Y es que ningún cartel con el sello de la Unión Europea o del Consejo Europeo vendría a proponer como algo «alegre», «bello» o «libre» nada que haya de quedar fuera de los esquemas con los que nos pretenden hacer comulgar. Ni por asomo habrían lanzado una campaña de ese calibre protagonizada por una monja, por un fraile benedictino, o por un sacerdote con alzacuellos, proclamando animosos «Trae alegría y acepta al clero»; bajo ningún concepto habrían fotografiado a un padre y una madre con sus hijos, recordando que «La belleza está en la familia como la libertad en la maternidad».

Porque el cristianismo, o la familia, son hoy, para las élites de Bruselas, elementos a exterminar. No así ocurre con el islam, al que hay que blanquear a toda costa, ya sea en su vertiente religiosa, ya lo sea en la cultural. Porque es el mejor ariete contra la Cristiandad. Lo saben, no porque sean especialmente perspicaces, sino porque la propia Historia nos lo cuenta.

El blanqueamiento de lo imblanqueable

Ciertamente, los mahometanos no se lo ponen especialmente fácil. Para revestir la religión que significa literalmente «sumisión», su derramamiento de sangre, sus atentados y sus degüellos, los matrimonios forzados de hombres salvajes con niñas impúberes, su machismo ancestral y casi patológico, la poligamia que hace a un varón poseedor de varias mujeres, su sharía y su yihad, hacen falta grandes esfuerzos y palabras grandilocuentes. Hacerla atractiva no es tarea fácil.

Les ha costado, pero han encontrado en la «diversidad» el remedio a todos sus males. Como reza esta campaña, la diversidad tiene ser «celebrada», para que, como ya casi han conseguido, sea endiosada y digna de adoración. La diversidad no admite debate ni oposición. La diversidad se asume, se venera, se alaba y se bendice. La diversidad es el principio y fundamento. Diversidad o muerte.

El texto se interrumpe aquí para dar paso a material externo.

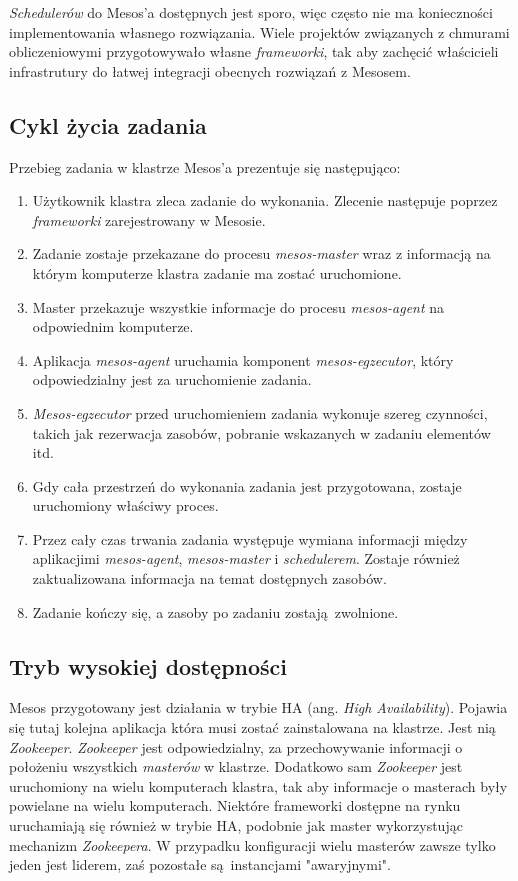 \documentclass[10pt,a4paper,titlepage,twoside]{report}
\begin{document}
\textit{Schedulerów} do Mesos'a dostępnych jest sporo, więc często nie ma konieczności implementowania własnego rozwiązania. Wiele projektów związanych z chmurami obliczeniowymi przygotowywało własne \textit{frameworki}, tak aby zachęcić właścicieli infrastrutury do łatwej integracji obecnych rozwiązań z Mesosem.

\subsection{Cykl życia zadania}

Przebieg zadania w klastrze Mesos'a prezentuje się następująco:
\begin{enumerate}
\item Użytkownik klastra zleca zadanie do wykonania. Zlecenie następuje poprzez \textit{frameworki} zarejestrowany w Mesosie. 
\item Zadanie zostaje przekazane do procesu \textit{mesos-master} wraz z informacją na którym komputerze klastra zadanie ma zostać uruchomione.
\item Master przekazuje wszystkie informacje do procesu \textit{mesos-agent} na odpowiednim komputerze.
\item Aplikacja \textit{mesos-agent} uruchamia komponent \textit{mesos-egzecutor}, który odpowiedzialny jest za uruchomienie zadania. 
\item \textit{Mesos-egzecutor} przed uruchomieniem zadania wykonuje szereg czynności, takich jak rezerwacja zasobów, pobranie wskazanych w zadaniu elementów itd.
\item Gdy cała przestrzeń do wykonania zadania jest przygotowana, zostaje uruchomiony właściwy proces. 
\item Przez cały czas trwania zadania występuje wymiana informacji między aplikacjimi \textit{mesos-agent}, \textit{mesos-master} i \textit{schedulerem}. Zostaje również zaktualizowana informacja na temat dostępnych zasobów.
\item Zadanie kończy się, a zasoby po zadaniu zostają zwolnione.
\end{enumerate}

\subsection{Tryb wysokiej dostępności}
Mesos przygotowany jest działania w trybie HA (ang. \textit{High Availability}). Pojawia się tutaj kolejna aplikacja która musi zostać zainstalowana na klastrze. Jest nią \textit{Zookeeper}. \textit{Zookeeper} jest odpowiedzialny, za przechowywanie informacji o położeniu wszystkich \textit{masterów} w klastrze. Dodatkowo sam \textit{Zookeeper} jest uruchomiony na wielu komputerach klastra, tak aby informacje o masterach były powielane na wielu komputerach. Niektóre frameworki dostępne na rynku uruchamiają się również w trybie HA, podobnie jak master wykorzystując mechanizm \textit{Zookeepera}. W przypadku konfiguracji wielu masterów zawsze tylko jeden jest liderem, zaś pozostałe są instancjami "awaryjnymi". 
\end{document}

Es, sin duda, la gran arma de los enemigos de Occidente, otrora Cristiandad, para acabar con él. Ninguna gran civilización que se precie ha sido diversa, en el sentido y con las connotaciones que nos quieren imponer. Precisamente, el éxito y la prosperidad de los imperios y las naciones ha estado en el encuentro y la construcción de lugares comunes, fáciles de compartir por muchos, y con los que una gran mayoría se pueda sentir identificados y hacerlos suyos.

Para dinamitar una civilización o un proyecto, basta con hacerlo «diverso» o, en su versión fetén, «multicultural».

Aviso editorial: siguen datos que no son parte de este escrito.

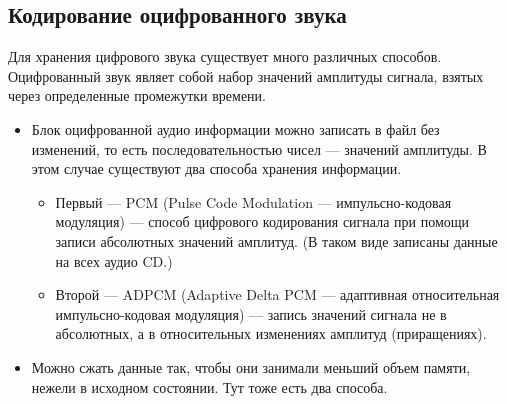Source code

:\documentclass[a4paper]{report}
\begin{document}
\subsection{Кодирование оцифрованного звука}
Для хранения цифрового звука существует много различных способов. Оцифрованный звук являет собой набор значений амплитуды сигнала, взятых через определенные промежутки времени.
\begin{itemize}
\item Блок оцифрованной аудио информации можно записать в файл без изменений, то есть последовательностью чисел — значений амплитуды. В этом случае существуют два способа хранения информации.
\begin{itemize}
\item Первый — PCM (Pulse Code Modulation — импульсно-кодовая модуляция) — способ цифрового кодирования сигнала при помощи записи абсолютных значений амплитуд. (В таком виде записаны данные на всех аудио CD.)
\item Второй — ADPCM (Adaptive Delta PCM — адаптивная относительная \\ импульсно-кодовая модуляция) — запись значений сигнала не в абсолютных, а в относительных изменениях амплитуд (приращениях).
\end{itemize}
\item Можно сжать данные так, чтобы они занимали меньший объем памяти, нежели в исходном состоянии. Тут тоже есть два способа.
\begin{itemize}



\end{itemize}
\end{itemize}
\end{document}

Permanece por ahí algún inocente, biempensante o desinformado votante, que cree que la Unión Europea es una cuna de tecnócratas que aplican, con método quirúrgico, una serie de medidas, principalmente económicas y siempre excelentes, con las que dirigen con mano sabia y prístinas intenciones nuestros destinos, sin siquiera sospechar que esta Unión Europea no es sino el peor enemigo de Europa.

Quedan demasiado lejos, perdidas en la nebulosa de la Historia, las batallas de Covadonga, Poitiers o Lepanto, en las que una Europa, incipiente quizás en su concepto, pero ya decidida y determinada en su propia noción cristiana, hizo frente al secular enemigo de su civilización.